Start of DATA FOR THIS TASK

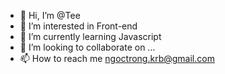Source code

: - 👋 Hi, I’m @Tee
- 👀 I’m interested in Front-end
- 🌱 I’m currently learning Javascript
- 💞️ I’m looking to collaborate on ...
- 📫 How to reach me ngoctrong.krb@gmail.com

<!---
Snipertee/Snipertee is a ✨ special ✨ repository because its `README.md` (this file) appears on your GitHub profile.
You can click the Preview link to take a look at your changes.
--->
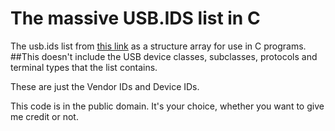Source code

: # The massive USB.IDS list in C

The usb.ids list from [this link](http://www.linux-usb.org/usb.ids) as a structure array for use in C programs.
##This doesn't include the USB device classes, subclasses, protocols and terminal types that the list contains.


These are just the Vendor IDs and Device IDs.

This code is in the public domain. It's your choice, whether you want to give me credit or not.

End of DATA FOR THIS TASK
Start of DATA FOR THIS TASK

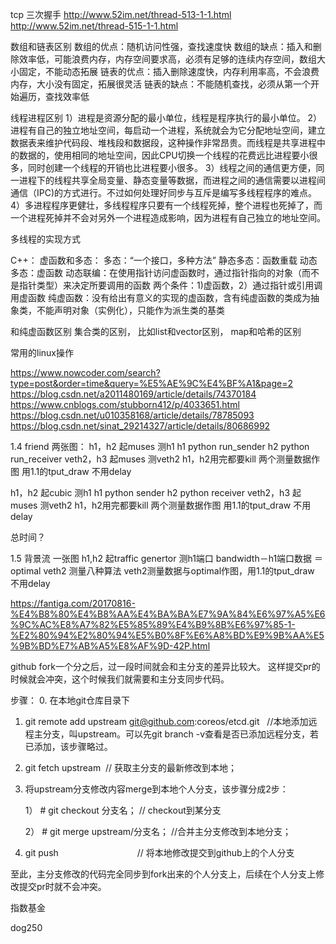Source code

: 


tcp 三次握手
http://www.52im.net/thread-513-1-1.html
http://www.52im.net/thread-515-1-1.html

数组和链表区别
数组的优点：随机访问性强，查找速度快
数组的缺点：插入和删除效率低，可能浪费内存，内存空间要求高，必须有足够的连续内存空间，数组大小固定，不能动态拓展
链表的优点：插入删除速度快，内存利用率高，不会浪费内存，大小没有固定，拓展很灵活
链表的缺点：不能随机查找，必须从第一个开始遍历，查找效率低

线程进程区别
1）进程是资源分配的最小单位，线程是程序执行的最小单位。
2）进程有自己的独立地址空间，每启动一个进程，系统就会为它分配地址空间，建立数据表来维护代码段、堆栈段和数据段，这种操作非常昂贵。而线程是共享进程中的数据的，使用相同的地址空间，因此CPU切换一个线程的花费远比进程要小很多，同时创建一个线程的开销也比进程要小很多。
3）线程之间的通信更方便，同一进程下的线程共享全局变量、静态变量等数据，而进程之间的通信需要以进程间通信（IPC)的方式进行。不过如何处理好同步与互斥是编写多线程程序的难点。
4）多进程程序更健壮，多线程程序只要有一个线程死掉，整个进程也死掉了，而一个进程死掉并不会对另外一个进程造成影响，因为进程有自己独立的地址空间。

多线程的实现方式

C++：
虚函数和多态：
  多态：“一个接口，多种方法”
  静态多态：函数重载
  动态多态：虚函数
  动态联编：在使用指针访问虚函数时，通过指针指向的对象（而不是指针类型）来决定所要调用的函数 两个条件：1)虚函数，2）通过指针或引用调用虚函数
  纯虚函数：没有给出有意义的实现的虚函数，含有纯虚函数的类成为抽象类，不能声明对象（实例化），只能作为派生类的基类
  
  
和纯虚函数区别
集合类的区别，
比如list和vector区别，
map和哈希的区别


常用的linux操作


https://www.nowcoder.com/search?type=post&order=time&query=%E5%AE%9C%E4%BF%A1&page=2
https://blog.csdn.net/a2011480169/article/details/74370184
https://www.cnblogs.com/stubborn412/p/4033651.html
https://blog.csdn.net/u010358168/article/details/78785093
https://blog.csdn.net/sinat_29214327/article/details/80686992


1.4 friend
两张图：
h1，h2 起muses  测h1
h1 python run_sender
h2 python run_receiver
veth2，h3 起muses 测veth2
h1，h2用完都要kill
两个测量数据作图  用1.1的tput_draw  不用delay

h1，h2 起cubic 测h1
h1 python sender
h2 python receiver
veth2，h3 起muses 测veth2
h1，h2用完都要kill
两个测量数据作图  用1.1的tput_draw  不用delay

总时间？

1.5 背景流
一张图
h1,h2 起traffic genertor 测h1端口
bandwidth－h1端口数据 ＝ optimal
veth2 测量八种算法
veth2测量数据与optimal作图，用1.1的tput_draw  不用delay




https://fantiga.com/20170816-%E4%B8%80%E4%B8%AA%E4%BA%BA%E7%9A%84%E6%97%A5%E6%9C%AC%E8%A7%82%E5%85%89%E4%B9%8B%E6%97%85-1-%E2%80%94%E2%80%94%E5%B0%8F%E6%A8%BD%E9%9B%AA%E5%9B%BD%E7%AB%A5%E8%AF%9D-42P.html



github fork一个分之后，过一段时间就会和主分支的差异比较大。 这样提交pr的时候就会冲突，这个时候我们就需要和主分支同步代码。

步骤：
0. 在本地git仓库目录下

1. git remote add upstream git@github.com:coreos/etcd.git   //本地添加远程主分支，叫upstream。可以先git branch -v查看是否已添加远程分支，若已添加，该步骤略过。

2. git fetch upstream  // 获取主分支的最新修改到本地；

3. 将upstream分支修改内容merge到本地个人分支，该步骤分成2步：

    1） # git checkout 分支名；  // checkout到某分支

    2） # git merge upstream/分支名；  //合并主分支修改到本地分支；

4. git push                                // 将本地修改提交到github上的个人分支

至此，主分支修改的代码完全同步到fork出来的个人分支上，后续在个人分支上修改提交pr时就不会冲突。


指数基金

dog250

End of DATA FOR THIS TASK

▸ WHAT IS NEEDED:
Return exactly, and only, the lines above starting at the line that contains "http://www.52im.net/thread-515-1-1.html" and ending at the line that contains "动态联编：在使用指针访问虚函".

▸ EXERCISE SOLUTION:
http://www.52im.net/thread-515-1-1.html

数组和链表区别
数组的优点：随机访问性强，查找速度快
数组的缺点：插入和删除效率低，可能浪费内存，内存空间要求高，必须有足够的连续内存空间，数组大小固定，不能动态拓展
链表的优点：插入删除速度快，内存利用率高，不会浪费内存，大小没有固定，拓展很灵活
链表的缺点：不能随机查找，必须从第一个开始遍历，查找效率低

线程进程区别
1）进程是资源分配的最小单位，线程是程序执行的最小单位。
2）进程有自己的独立地址空间，每启动一个进程，系统就会为它分配地址空间，建立数据表来维护代码段、堆栈段和数据段，这种操作非常昂贵。而线程是共享进程中的数据的，使用相同的地址空间，因此CPU切换一个线程的花费远比进程要小很多，同时创建一个线程的开销也比进程要小很多。
3）线程之间的通信更方便，同一进程下的线程共享全局变量、静态变量等数据，而进程之间的通信需要以进程间通信（IPC)的方式进行。不过如何处理好同步与互斥是编写多线程程序的难点。
4）多进程程序更健壮，多线程程序只要有一个线程死掉，整个进程也死掉了，而一个进程死掉并不会对另外一个进程造成影响，因为进程有自己独立的地址空间。

多线程的实现方式

C++：
虚函数和多态：
  多态：“一个接口，多种方法”
  静态多态：函数重载
  动态多态：虚函数
  动态联编：在使用指针访问虚函数时，通过指针指向的对象（而不是指针类型）来决定所要调用的函数 两个条件：1)虚函数，2）通过指针或引用调用虚函数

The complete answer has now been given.